Finding the UN Way on Peacekeeping-Intelligence

UN peacekeepers from Uruguay serving with the UN Organization Stabilization Mission in the Democratic Republic of the Congo (MONUSCO) perform daily patrols on the Butembo-Kalunguta road in North Kivu, August 22, 2019. UN Photo.

The growing number of UN personnel deployed to missions in violent, volatile, and complex settings has pushed the UN to take all means necessary to improve the safety and security of its staff and of civilians under its protection. The UN’s Peacekeeping-Intelligence Policy, which was first developed in 2017 and later revised in 2019, has been a central part of these efforts.

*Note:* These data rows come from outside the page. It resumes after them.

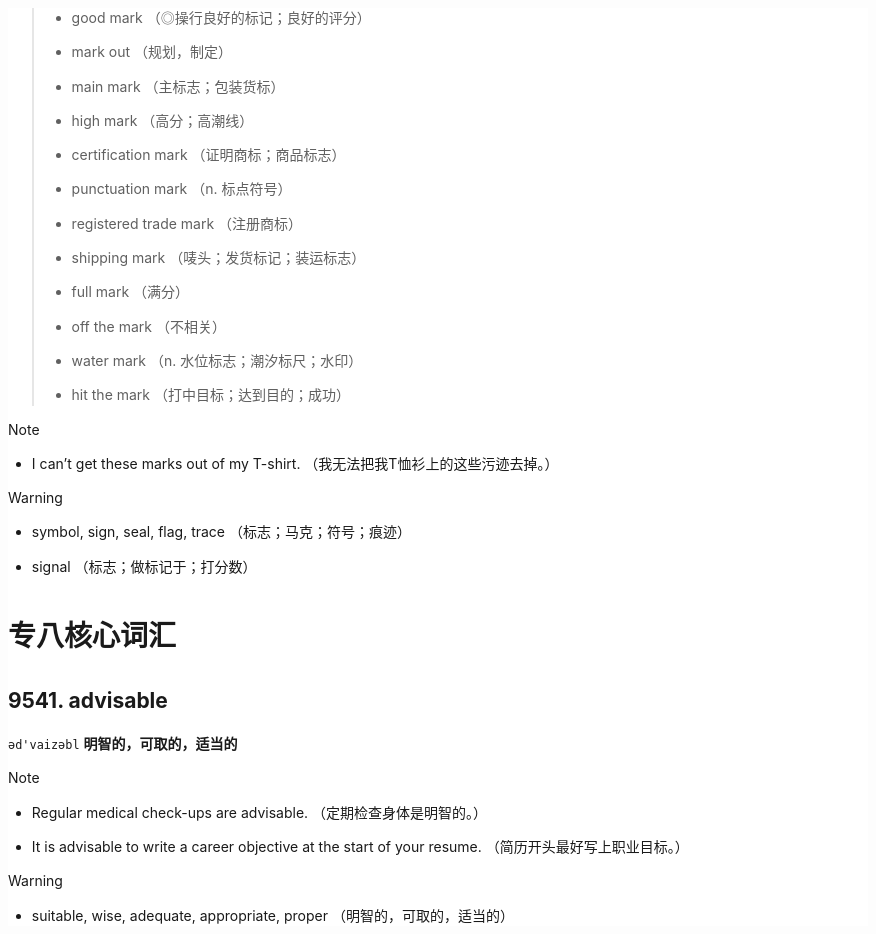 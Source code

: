 > - good mark （◎操行良好的标记；良好的评分）
>
> - mark out （规划，制定）
>
> - main mark （主标志；包装货标）
>
> - high mark （高分；高潮线）
>
> - certification mark （证明商标；商品标志）
>
> - punctuation mark （n. 标点符号）
>
> - registered trade mark （注册商标）
>
> - shipping mark （唛头；发货标记；装运标志）
>
> - full mark （满分）
>
> - off the mark （不相关）
>
> - water mark （n. 水位标志；潮汐标尺；水印）
>
> - hit the mark （打中目标；达到目的；成功）
>

> [!NOTE]
>
> - I can’t get these marks out of my T-shirt. （我无法把我T恤衫上的这些污迹去掉。）
>

> [!WARNING]
>
> - symbol, sign, seal, flag, trace （标志；马克；符号；痕迹）
>
> - signal （标志；做标记于；打分数）
>

# 专八核心词汇

## 9541. advisable

`əd'vaizəbl`  **明智的，可取的，适当的**

> [!NOTE]
>
> - Regular medical check-ups are advisable. （定期检查身体是明智的。）
>
> - It is advisable to write a career objective at the start of your resume. （简历开头最好写上职业目标。）
>

> [!WARNING]
>
> - suitable, wise, adequate, appropriate, proper （明智的，可取的，适当的）
>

This paper outlines the difficulties of creating and implementing this policy. It addresses the origin and evolution of UN peacekeeping-intelligence as a concept and explains the need for this policy. It then discusses how peacekeeping-intelligence was and is being developed, including the challenge of creating guidelines and trainings that are both general enough to apply across the UN and flexible enough to adapt to different missions. Finally, it analyzes challenges the UN has faced in implementing this policy, from difficulties with coordination and data management to the lack of a sufficient gender lens. The paper recommends a number of actions for UN headquarters, peace operations, and member states in order to address these challenges:

  1. Optimize tasking and information sharing within missions by focusing on senior leaders’ information needs;
  2. Harmonize the content of peacekeeping-intelligence handbooks with standard operating procedures while ensuring they are flexible enough to account for differences among and between missions;
  3. Refine criteria for recruiting civilian and uniformed personnel with intelligence expertise and better assign personnel once they are deployed;
  4. Improve retention of peacekeeping-intelligence personnel and encourage member states to agree to longer-term deployments;
  5. Tailor peacekeeping-intelligence training to the needs of missions while clarifying a standard set of UN norms;
  6. Apply a gender lens to UN peacekeeping-intelligence;
  7. Improve coordination between headquarters and field sites within missions by adapting the tempo and timing of tasking and creating integrated information-sharing cells; and
  8. Establish common sharing platforms within missions.